EXERCISE OBJECTIVE » Output only the lines below that start at the line containing "#### Property Chord.Inversion" and end at the line containing "#### Method Chord.#ctor(System.String)", with both ends kept.

DATA RECORDS »
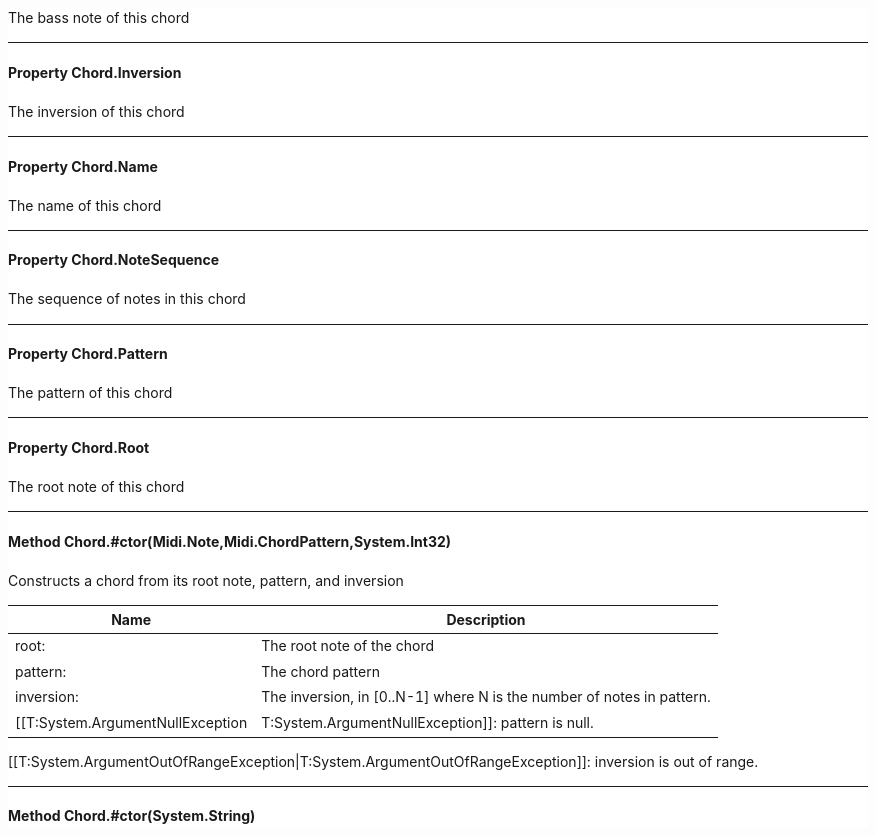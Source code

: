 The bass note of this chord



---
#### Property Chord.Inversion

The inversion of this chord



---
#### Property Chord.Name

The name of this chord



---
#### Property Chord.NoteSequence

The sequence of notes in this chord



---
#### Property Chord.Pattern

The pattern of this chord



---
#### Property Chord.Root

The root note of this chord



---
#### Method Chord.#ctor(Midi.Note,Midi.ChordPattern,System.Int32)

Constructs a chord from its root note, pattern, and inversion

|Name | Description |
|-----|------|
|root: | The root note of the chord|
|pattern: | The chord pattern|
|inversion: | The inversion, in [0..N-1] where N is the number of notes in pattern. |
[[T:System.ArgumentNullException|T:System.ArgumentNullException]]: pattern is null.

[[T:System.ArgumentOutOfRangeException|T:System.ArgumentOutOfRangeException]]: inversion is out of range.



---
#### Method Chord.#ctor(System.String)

* * *

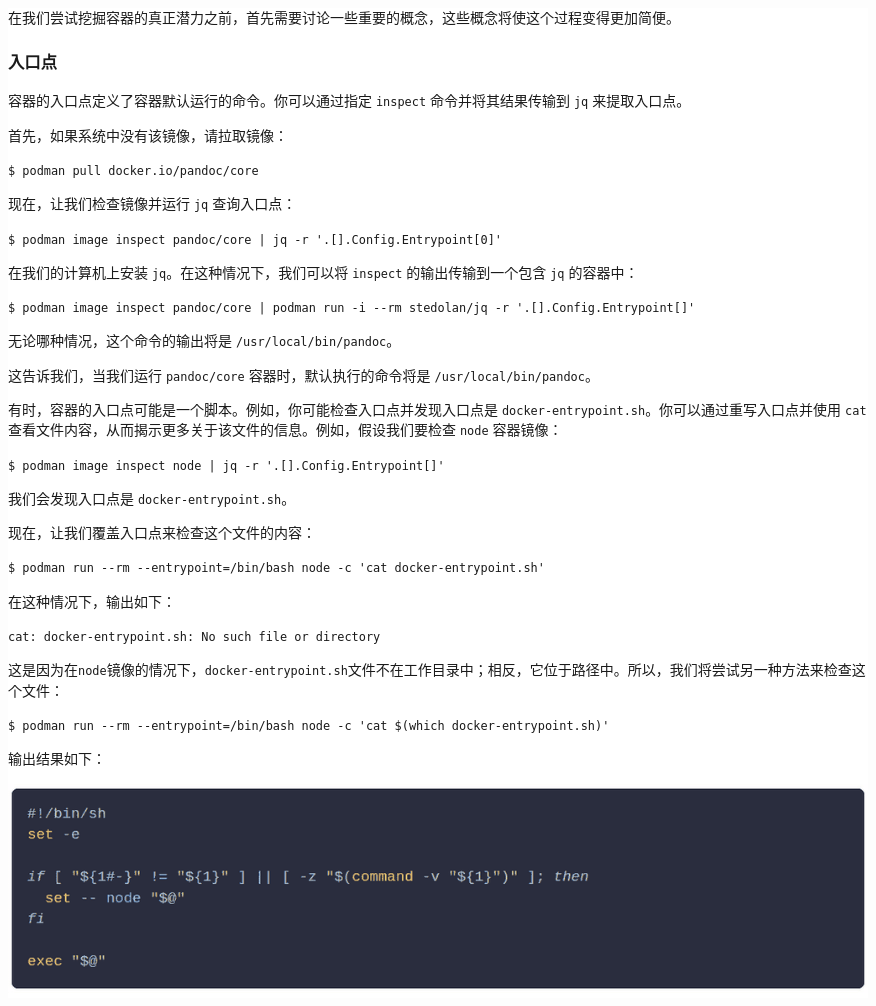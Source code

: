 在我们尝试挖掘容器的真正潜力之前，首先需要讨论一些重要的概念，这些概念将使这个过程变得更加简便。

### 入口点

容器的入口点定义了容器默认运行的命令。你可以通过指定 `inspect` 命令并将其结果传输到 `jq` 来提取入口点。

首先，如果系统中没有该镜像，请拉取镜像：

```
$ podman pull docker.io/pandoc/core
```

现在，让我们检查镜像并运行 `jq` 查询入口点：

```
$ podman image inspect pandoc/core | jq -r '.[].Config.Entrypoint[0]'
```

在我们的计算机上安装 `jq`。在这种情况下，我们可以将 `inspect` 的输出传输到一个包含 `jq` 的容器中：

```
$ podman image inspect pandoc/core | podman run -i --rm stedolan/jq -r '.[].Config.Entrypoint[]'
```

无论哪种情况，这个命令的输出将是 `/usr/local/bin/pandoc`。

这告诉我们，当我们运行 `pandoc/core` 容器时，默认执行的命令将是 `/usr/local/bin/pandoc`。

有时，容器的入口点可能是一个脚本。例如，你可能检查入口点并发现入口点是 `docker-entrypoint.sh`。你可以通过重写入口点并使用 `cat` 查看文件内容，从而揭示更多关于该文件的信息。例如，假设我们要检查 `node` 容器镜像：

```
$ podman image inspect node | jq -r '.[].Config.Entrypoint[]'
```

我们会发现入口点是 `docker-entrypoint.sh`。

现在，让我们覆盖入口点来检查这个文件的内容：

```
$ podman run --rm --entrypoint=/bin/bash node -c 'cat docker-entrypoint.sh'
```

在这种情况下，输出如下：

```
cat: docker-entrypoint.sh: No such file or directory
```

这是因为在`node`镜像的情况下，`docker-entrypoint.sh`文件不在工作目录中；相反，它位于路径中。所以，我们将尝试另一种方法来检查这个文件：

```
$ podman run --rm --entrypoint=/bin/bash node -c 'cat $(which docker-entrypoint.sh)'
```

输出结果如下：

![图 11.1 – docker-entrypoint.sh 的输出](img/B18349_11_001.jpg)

ANSWER TO THE PROBLEM »
#### Property Chord.Inversion

The inversion of this chord



---
#### Property Chord.Name

The name of this chord



---
#### Property Chord.NoteSequence

The sequence of notes in this chord



---
#### Property Chord.Pattern

The pattern of this chord



---
#### Property Chord.Root

The root note of this chord



---
#### Method Chord.#ctor(Midi.Note,Midi.ChordPattern,System.Int32)

Constructs a chord from its root note, pattern, and inversion

|Name | Description |
|-----|------|
|root: | The root note of the chord|
|pattern: | The chord pattern|
|inversion: | The inversion, in [0..N-1] where N is the number of notes in pattern. |
[[T:System.ArgumentNullException|T:System.ArgumentNullException]]: pattern is null.

[[T:System.ArgumentOutOfRangeException|T:System.ArgumentOutOfRangeException]]: inversion is out of range.



---
#### Method Chord.#ctor(System.String)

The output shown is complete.